Output only the lines of the entries that follow, starting at the one with "These converters will" and running down to the one with "### **The Godot Asset Generation Tool**", both included and unchanged.

==========

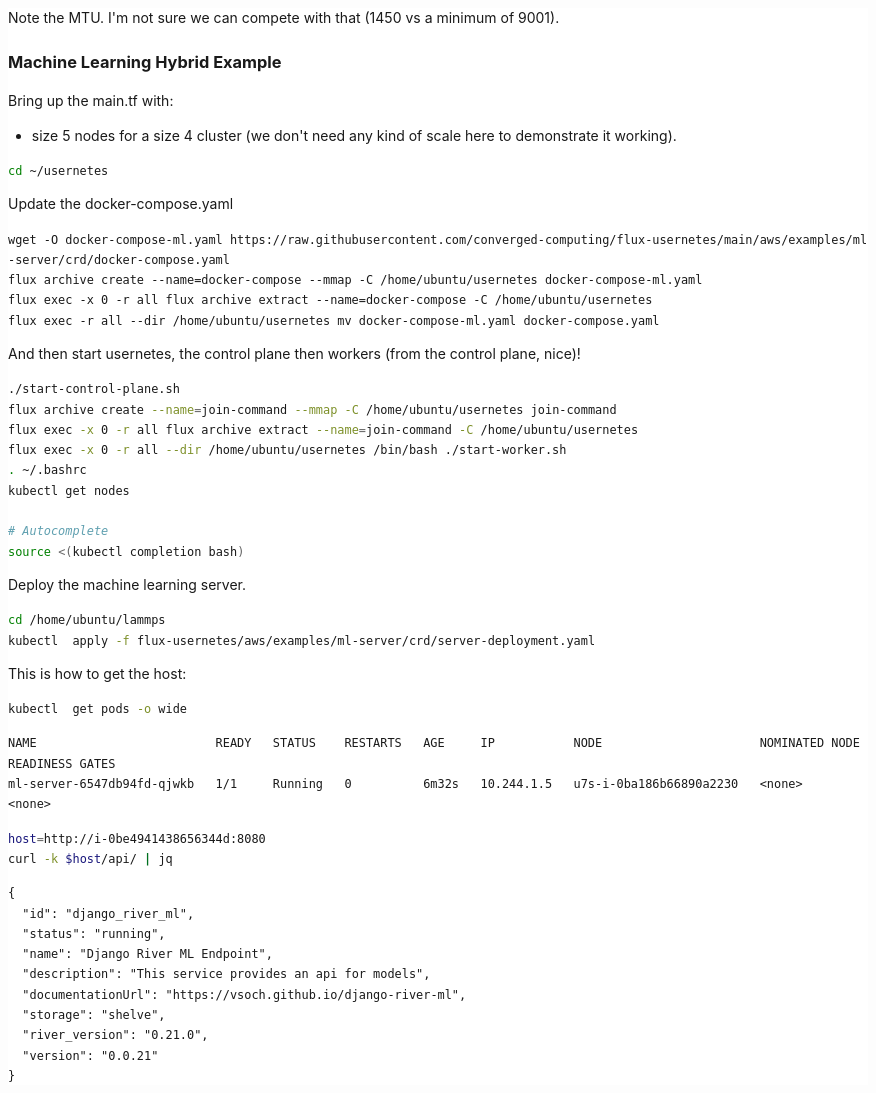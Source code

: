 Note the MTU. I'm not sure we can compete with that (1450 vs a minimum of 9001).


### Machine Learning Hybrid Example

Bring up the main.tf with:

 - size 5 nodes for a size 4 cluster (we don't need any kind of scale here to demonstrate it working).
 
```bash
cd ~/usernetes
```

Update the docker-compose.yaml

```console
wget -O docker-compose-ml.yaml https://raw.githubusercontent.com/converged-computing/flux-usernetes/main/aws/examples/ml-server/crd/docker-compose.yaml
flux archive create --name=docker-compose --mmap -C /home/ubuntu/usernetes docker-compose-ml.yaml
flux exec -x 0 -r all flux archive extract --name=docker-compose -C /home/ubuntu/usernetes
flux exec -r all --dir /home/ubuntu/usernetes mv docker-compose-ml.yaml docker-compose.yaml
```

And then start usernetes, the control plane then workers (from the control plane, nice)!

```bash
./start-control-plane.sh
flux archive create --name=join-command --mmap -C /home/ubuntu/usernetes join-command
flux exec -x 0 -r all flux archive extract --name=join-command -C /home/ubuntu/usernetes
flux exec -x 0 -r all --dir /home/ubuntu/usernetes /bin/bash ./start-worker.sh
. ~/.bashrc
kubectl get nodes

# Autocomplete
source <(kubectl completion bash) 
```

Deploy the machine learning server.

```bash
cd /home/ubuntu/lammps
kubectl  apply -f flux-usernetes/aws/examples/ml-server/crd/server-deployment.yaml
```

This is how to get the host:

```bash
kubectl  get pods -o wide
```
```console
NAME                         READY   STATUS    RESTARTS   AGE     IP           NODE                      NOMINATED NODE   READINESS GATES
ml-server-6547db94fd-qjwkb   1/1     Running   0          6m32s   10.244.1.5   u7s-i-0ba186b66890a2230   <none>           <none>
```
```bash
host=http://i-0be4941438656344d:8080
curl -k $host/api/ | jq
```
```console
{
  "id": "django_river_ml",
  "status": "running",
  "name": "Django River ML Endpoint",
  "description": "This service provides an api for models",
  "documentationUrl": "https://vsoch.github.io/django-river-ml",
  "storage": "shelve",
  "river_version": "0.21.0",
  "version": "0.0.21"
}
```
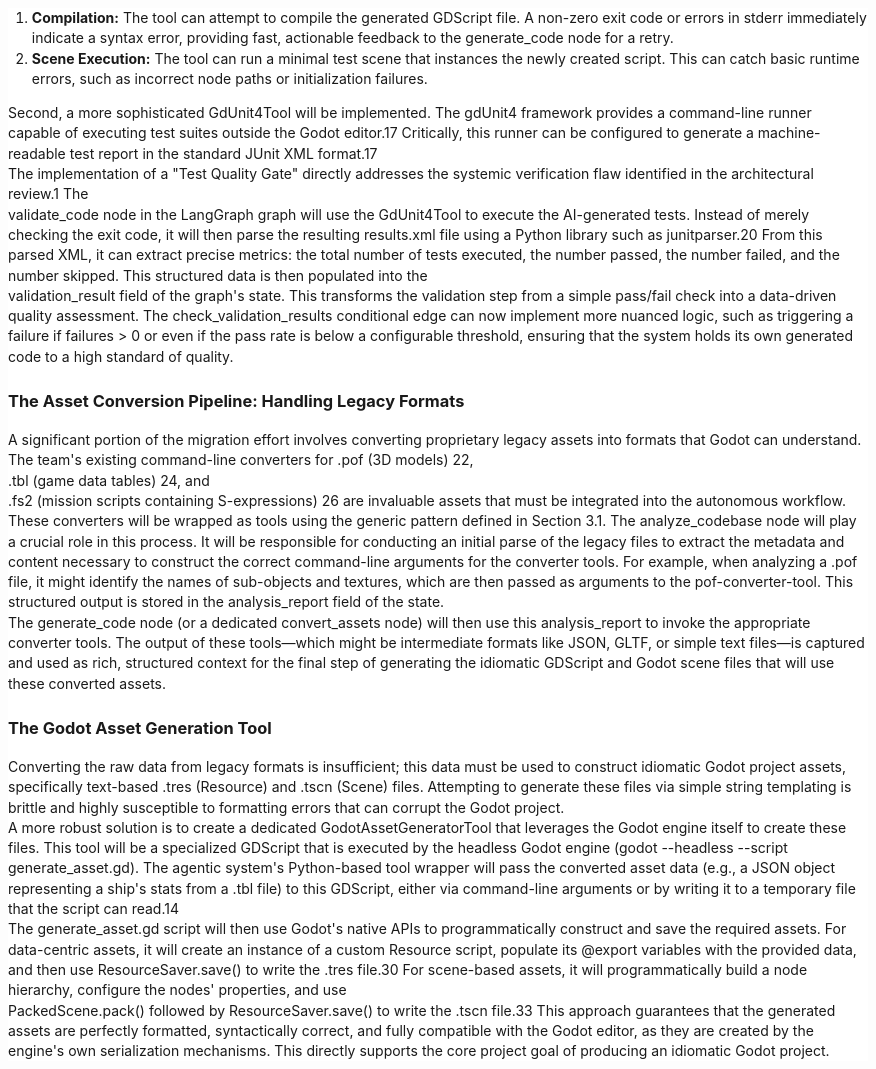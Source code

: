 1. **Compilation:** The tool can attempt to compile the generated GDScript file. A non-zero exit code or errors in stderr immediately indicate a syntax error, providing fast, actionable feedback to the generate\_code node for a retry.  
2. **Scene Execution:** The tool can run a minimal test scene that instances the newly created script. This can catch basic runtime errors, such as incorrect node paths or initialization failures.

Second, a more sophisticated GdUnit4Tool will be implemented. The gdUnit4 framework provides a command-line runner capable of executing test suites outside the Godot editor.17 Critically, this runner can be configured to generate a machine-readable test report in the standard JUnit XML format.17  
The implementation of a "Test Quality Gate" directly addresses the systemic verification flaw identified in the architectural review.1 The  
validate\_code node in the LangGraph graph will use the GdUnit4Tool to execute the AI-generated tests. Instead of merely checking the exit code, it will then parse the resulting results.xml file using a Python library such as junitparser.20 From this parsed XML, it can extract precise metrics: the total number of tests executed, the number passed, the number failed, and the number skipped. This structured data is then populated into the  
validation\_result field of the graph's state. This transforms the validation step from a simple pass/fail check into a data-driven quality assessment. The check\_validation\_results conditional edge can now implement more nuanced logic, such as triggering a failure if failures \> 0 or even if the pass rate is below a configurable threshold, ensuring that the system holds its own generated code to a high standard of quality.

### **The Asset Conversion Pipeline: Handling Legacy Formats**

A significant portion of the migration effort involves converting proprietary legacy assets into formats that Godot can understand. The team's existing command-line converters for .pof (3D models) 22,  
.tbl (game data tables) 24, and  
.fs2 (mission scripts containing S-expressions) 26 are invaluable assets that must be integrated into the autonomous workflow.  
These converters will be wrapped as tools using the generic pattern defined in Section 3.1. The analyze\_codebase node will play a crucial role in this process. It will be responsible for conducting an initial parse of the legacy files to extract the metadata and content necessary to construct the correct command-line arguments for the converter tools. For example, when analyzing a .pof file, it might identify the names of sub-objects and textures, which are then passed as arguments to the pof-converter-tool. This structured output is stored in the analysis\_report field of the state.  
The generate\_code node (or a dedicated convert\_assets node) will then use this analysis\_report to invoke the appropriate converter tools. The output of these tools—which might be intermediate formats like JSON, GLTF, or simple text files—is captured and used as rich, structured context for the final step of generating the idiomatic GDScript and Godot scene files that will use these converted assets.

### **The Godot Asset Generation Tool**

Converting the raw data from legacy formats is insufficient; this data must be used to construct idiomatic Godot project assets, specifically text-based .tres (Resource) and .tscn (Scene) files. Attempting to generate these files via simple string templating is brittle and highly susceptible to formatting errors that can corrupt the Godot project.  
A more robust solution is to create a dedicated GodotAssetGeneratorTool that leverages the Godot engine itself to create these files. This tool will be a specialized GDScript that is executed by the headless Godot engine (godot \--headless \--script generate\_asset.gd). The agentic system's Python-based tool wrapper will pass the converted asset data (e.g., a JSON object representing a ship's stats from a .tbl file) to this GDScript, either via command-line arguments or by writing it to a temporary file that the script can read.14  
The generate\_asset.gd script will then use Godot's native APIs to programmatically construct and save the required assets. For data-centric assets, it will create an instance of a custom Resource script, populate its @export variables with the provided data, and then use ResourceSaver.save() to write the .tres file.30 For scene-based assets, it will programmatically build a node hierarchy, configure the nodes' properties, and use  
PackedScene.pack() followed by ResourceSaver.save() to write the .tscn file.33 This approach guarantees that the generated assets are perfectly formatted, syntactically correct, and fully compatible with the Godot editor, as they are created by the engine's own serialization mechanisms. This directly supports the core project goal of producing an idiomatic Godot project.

==========

### TASK RESULT
These converters will be wrapped as tools using the generic pattern defined in Section 3.1. The analyze\_codebase node will play a crucial role in this process. It will be responsible for conducting an initial parse of the legacy files to extract the metadata and content necessary to construct the correct command-line arguments for the converter tools. For example, when analyzing a .pof file, it might identify the names of sub-objects and textures, which are then passed as arguments to the pof-converter-tool. This structured output is stored in the analysis\_report field of the state.  
The generate\_code node (or a dedicated convert\_assets node) will then use this analysis\_report to invoke the appropriate converter tools. The output of these tools—which might be intermediate formats like JSON, GLTF, or simple text files—is captured and used as rich, structured context for the final step of generating the idiomatic GDScript and Godot scene files that will use these converted assets.

### **The Godot Asset Generation Tool**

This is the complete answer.